A Dual Career
In replying to my post about whether there were things you'd like to hear about from my career as an artist/photographer (Response Time) I got several requests to address my teaching career and how that did or did not work with being an artist. This is a post most likely helpful to those of you that teach or are thinking of teaching as a career.
First off, anyone outside of teaching in academia in the professor ranks that assumes it is an easy ride is wrong, at least in my experience. My teaching bio is this: I started teaching photography at a private day school while I was a second year graduate student in 1971 and taught photography every year through the end of 2012. A few years out of graduate school I taught at New England School of Photography in Boston, then at Harvard University for thirteen years and then at Northeastern University(NU) for thirty. Most of the teaching at Harvard over lapped with the early years teaching at Northeastern. I was hired at NU to form and head a Photography Program, to expand it in all ways, which I did. I also was hired in a tenure track and was promoted and tenured and eventually achieved the rank of full professor in 2003.
In there, of course, was my new job, a new marriage, a baby girl, a new house we renovated, a very big dog, travel to Europe where my wife's family lived, a divorce and so on. Making art while teaching and starting a family can be very difficult.

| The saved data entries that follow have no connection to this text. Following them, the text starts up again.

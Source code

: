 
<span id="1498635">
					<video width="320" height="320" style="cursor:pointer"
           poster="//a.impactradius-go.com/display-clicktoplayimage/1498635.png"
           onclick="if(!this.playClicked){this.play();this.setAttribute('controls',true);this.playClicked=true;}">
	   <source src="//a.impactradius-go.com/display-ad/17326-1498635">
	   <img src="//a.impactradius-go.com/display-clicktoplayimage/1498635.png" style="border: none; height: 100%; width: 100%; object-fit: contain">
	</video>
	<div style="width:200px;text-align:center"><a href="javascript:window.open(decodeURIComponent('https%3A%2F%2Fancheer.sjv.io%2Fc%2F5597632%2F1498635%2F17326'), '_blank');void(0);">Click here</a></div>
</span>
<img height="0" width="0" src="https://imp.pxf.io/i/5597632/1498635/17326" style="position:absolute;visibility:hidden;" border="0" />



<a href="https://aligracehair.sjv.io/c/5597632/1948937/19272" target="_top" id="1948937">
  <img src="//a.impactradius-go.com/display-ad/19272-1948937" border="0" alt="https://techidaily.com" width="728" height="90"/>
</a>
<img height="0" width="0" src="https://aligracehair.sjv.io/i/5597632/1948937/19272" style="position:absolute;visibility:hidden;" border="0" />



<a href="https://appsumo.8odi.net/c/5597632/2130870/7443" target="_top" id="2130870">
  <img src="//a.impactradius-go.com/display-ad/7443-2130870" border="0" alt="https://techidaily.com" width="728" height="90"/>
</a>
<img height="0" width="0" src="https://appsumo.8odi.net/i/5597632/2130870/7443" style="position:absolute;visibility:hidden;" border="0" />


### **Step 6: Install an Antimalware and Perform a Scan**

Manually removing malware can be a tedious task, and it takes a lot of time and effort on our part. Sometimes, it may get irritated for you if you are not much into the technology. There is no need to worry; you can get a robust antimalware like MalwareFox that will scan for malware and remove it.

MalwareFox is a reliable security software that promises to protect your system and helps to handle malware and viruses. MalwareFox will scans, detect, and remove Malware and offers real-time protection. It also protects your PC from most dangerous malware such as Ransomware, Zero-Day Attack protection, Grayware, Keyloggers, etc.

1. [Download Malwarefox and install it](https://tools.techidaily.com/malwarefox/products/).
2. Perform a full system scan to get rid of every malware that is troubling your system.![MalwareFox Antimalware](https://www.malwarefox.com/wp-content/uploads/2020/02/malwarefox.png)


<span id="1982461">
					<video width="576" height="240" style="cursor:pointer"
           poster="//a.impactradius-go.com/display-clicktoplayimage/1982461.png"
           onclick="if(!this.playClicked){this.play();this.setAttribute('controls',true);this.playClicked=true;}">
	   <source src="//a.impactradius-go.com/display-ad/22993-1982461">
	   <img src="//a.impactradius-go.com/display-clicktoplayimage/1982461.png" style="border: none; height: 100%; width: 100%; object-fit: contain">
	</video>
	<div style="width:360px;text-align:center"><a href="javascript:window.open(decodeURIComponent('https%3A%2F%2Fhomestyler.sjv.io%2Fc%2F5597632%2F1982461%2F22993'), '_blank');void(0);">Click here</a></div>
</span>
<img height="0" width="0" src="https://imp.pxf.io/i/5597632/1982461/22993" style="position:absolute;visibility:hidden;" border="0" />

Did I succeed? Was I able to somehow balance this intense schedule of building a new program, teaching at two places, starting to make a family and making pictures? While I can't blame the failure of my marriage on my professional and/or artistic requirements I can say that I wasn't able to do it all. I believe my marriage would have failed under any circumstances but if I look back at my productivity as an artist it really improved after 1986 when I was divorced. I leave you to draw your own conclusions.

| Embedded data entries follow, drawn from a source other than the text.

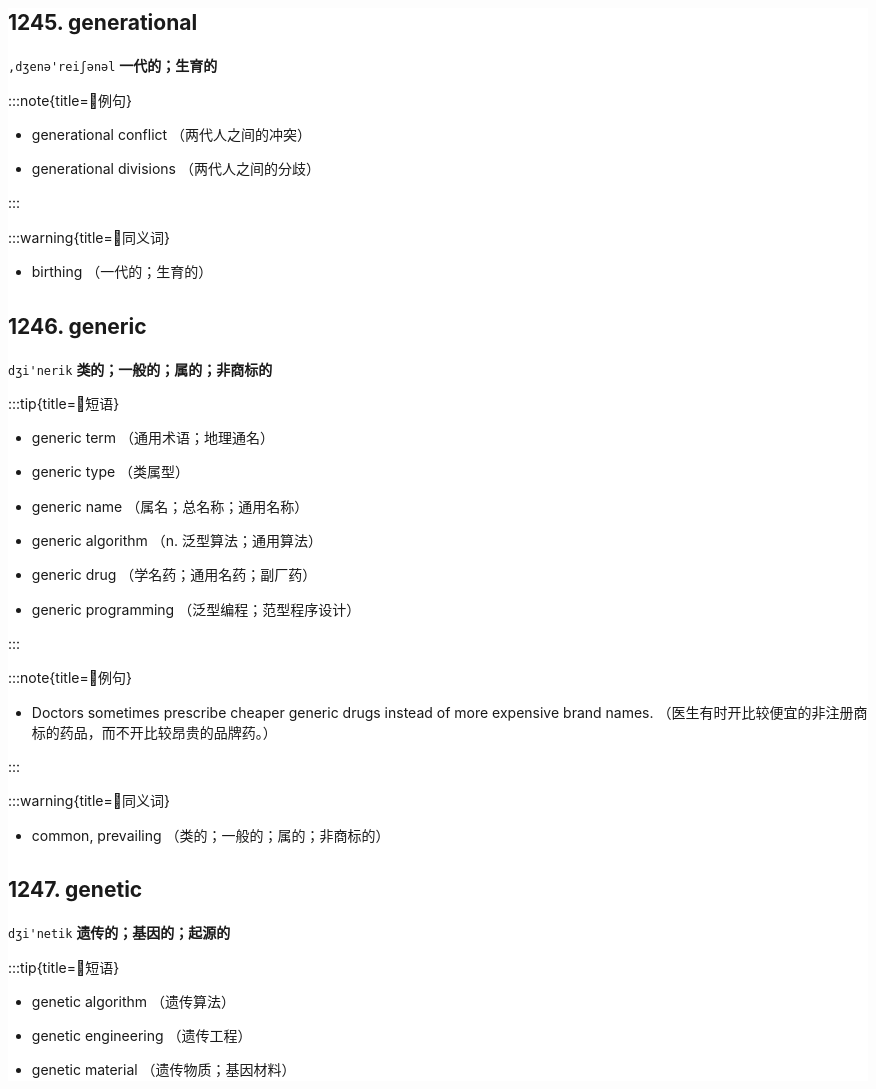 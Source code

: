 
## 1245. generational

`,dʒenə'reiʃənəl`  **一代的；生育的**

:::note{title=🎤例句}

- generational conflict （两代人之间的冲突）

- generational divisions （两代人之间的分歧）

:::

:::warning{title=🤔同义词}

- birthing （一代的；生育的）


## 1246. generic

`dʒi'nerik`  **类的；一般的；属的；非商标的**

:::tip{title=🤩短语}

- generic term （通用术语；地理通名）

- generic type （类属型）

- generic name （属名；总名称；通用名称）

- generic algorithm （n. 泛型算法；通用算法）

- generic drug （学名药；通用名药；副厂药）

- generic programming （泛型编程；范型程序设计）

:::

:::note{title=🎤例句}

- Doctors sometimes prescribe cheaper generic drugs instead of more expensive brand names. （医生有时开比较便宜的非注册商标的药品，而不开比较昂贵的品牌药。）

:::

:::warning{title=🤔同义词}

- common, prevailing （类的；一般的；属的；非商标的）


## 1247. genetic

`dʒi'netik`  **遗传的；基因的；起源的**

:::tip{title=🤩短语}

- genetic algorithm （遗传算法）

- genetic engineering （遗传工程）

- genetic material （遗传物质；基因材料）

There is a really important part to the components of making art while being an art professor and it is this: we are hired as artists, perhaps young ones starting out as assistant professors, but degreed and credentialed as artists. Coming in as one, I was required to make art as part of my position. Furthermore, facing any promotion or raise, I needed to validate my request with proof of exhibitions, my work being published or other forms of professional activity. This is tremendously affirming, to understand that the university, benign though it may be due to its size and complexity, is supportive of creative activity. Go on a trip and make pictures? Good. Go shooting for a few hours on a Sunday morning during fall semester? Good. While holding office hours for students, work on an artist statement for your next show? Good. Write a grant proposal to travel to the Southwest for a month next summer to photograph? Fine. Don't go in to school on a day free from teaching, blowing off a curriculum development meeting because you are driving to the Berkshires to shoot with a friend? OK. This "going out shooting" equates to a research scientist working in the lab to find a cure for cancer. Well, that's a reach, but you get my meaning. Once tenured, you in fact are free to express yourself and the university is there as a structured system to support it. Amazing. When asked about this by students I remember seeing their eyes glaze over when I would explain this all to them, trying to comprehend the essential incredibleness of this working situation. No wonder people want the full time gig in teaching so badly. I was blessed with the good fortune to have this position.
Downsides? Oh yes, many. Low pay, high stress, cynical and disgruntled colleagues, a "deaf ears" administration, countless and useless meetings and committee assignments, departmental and univeristy-wide politics, whining and lazy students, low respect and, at times, very long working hours, among others. Faculty burn out is real and not just true for senior people.
How did I keep the glass half full instead of cynically half empty? I loved the students, for they kept me young, flexible and centered on them and their work. And I was in an environment where my work was valid, where my being an artist was expected and supported. I always said "I am a better artist when I am teaching and a better teacher when I am shooting."
One more point about balancing these two careers: teaching needs to be essentially selfless. Teaching is not about you but about the students. I would tell new hires "leave your ego at the door." This counters the fact that making art is egotistical, self serving, narrow minded and even narcissistic. I always felt that one balanced the other quite well. Teaching always kept me humble, for the students didn't care who I was, they just wanted to learn all about photography. My contract with them was to do just that with no unnecessary complications associated. Artists do have big egos, but teaching is a help in tamping it down to a manageable size, I believe.
Packing up my office a few weeks before I left my teaching position of thirty years. I'd had the same office since 1987.
and being photographed by Gustav, a photo student:
And finally, at one of the parties we had after I left with students, present and past, this one at Woody's, a favorite haunt of ours over the years, close to school:Balance these two somehow compensating careers? Yes, I believe that is possible. I actually think I managed this tight wire act pretty well. During my last few years at NU it was tempting to become cynical, pessimistic and bitter as the administration was not very supportive, our department was going through some really awful upheaval and moral was very low. I am very glad I retired when I did (January 2012) and was relatively unscathed in leaving. And I had my work, which was going wonderfully, with new pictures, new processes and new discoveries right around the corner.
I will write soon about what you all have to look forward to in your own careers at some point: retirement.